J-Say Starts to Bridge Speech and Text Gap for Visually Impaired Computer Control

Tuesday, February 10, 2015

An image of a smart phone with Braille across the screen.

There are certain pieces of software that are just fascinating to me. A computer that speaks through text-to-speech applications provides worlds of access; a computer that responds to voice commands through speech recognition gives a greater number of users equal access to technology. But what about a computer that does both? And what if that computer could also allow for Braille output?

I give you J-Say, an application that allows computers running the text-to-speech program Job access with Speech (JAWS) for Windows and the speech recognition software Dragon Naturally Speaking to run simultaneously. It's something of a bridge software: it allows a JAWS user the ability to type and control a computer with his or her voice, while getting immediate auditory feedback. As with running JAWS alone, this combination also allows a user to receive feedback through a Braille display.

Once you've dictated the text, JAWS immediately reads it back. A user can correct any errors as they go. Users can also open files, URLs, or run applications by simply saying "run X", where X refers to whatever they'd like to open at that moment. It is also possible to dictate into a recorder, transfer the file to one's PC, and have J-Say convert the spoken audio to text.

On a webpage in Internet Explorer, a user can bring up a list of links or headings -- as I would from my keyboard using JAWS -- and navigate between different page elements by voice. Typing into a search box is also no problem with J-Say.

For further background, I contacted J-Say's developer Brian Hartgen.
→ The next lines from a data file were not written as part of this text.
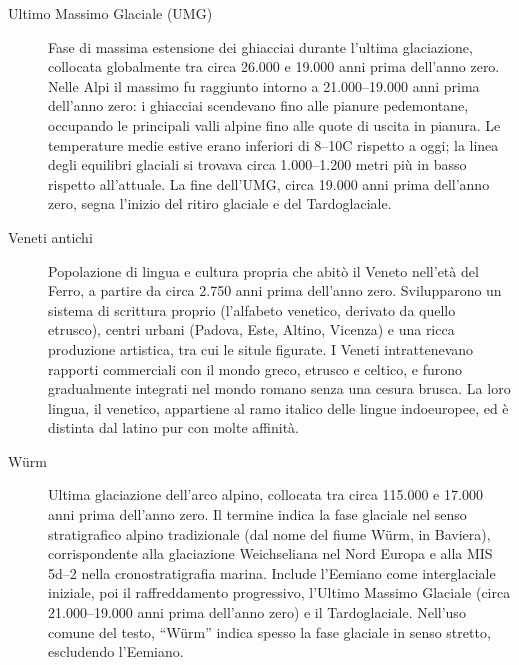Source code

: \begin{description}
\item[Ultimo Massimo Glaciale (UMG)] Fase di massima estensione dei ghiacciai durante l'ultima glaciazione, collocata globalmente tra circa 26.000 e 19.000 anni prima dell'anno zero. Nelle Alpi il massimo fu raggiunto intorno a 21.000--19.000 anni prima dell'anno zero: i ghiacciai scendevano fino alle pianure pedemontane, occupando le principali valli alpine fino alle quote di uscita in pianura. Le temperature medie estive erano inferiori di 8--10\textdegree C rispetto a oggi; la linea degli equilibri glaciali si trovava circa 1.000--1.200 metri più in basso rispetto all'attuale. La fine dell'UMG, circa 19.000 anni prima dell'anno zero, segna l'inizio del ritiro glaciale e del Tardoglaciale.

\item[Veneti antichi] Popolazione di lingua e cultura propria che abitò il Veneto nell'età del Ferro, a partire da circa 2.750 anni prima dell'anno zero. Svilupparono un sistema di scrittura proprio (l'alfabeto venetico, derivato da quello etrusco), centri urbani (Padova, Este, Altino, Vicenza) e una ricca produzione artistica, tra cui le situle figurate. I Veneti intrattenevano rapporti commerciali con il mondo greco, etrusco e celtico, e furono gradualmente integrati nel mondo romano senza una cesura brusca. La loro lingua, il venetico, appartiene al ramo italico delle lingue indoeuropee, ed è distinta dal latino pur con molte affinità.

\item[Würm] Ultima glaciazione dell'arco alpino, collocata tra circa 115.000 e 17.000 anni prima dell'anno zero. Il termine indica la fase glaciale nel senso stratigrafico alpino tradizionale (dal nome del fiume Würm, in Baviera), corrispondente alla glaciazione Weichseliana nel Nord Europa e alla MIS 5d--2 nella cronostratigrafia marina. Include l'Eemiano come interglaciale iniziale, poi il raffreddamento progressivo, l'Ultimo Massimo Glaciale (circa 21.000--19.000 anni prima dell'anno zero) e il Tardoglaciale. Nell'uso comune del testo, ``Würm'' indica spesso la fase glaciale in senso stretto, escludendo l'Eemiano.

\end{description}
He began development of J-Say in 2003 after a 2001 audio magazine piece that suggested JAWS and Dragon together offered an opportunity to create a better experience for blind Dragon users. Typical J-Say clientele now ranges from blind users looking for greater productivity to blind users who don't have hands or arms.

I was curious as to what would happen without J-Say – what made it so essential to these programs working well together? For one thing, as Mr. Hartgen explained, there is no audio feedback of dictated text. For another, a user couldn't emulate existing JAWS commands such as bringing up link lists or other elements on the web. You couldn't create direct shortcuts to folders. J-Say also has its own feature set independent of JAWS and Dragon, which includes a calendar, an audio player, and radio.

I was interested to find out if I could use J-Say to test website compatibility with Dragon Naturally Speaking, in the same way a sighted Dragon user might. Dragon is an application that is used more than text-to-speech applications but doesn't get the same attention. Unfortunately I was disappointed: it does not use the standard Dragon commands on the web, so my experience with J-Say would not be comparable to someone using Dragon alone. J-Say users are encouraged to use J-Say's own command library, as in many cases its commands provide blind users with additional spoken or braille-based confirmation that they have been correctly executed.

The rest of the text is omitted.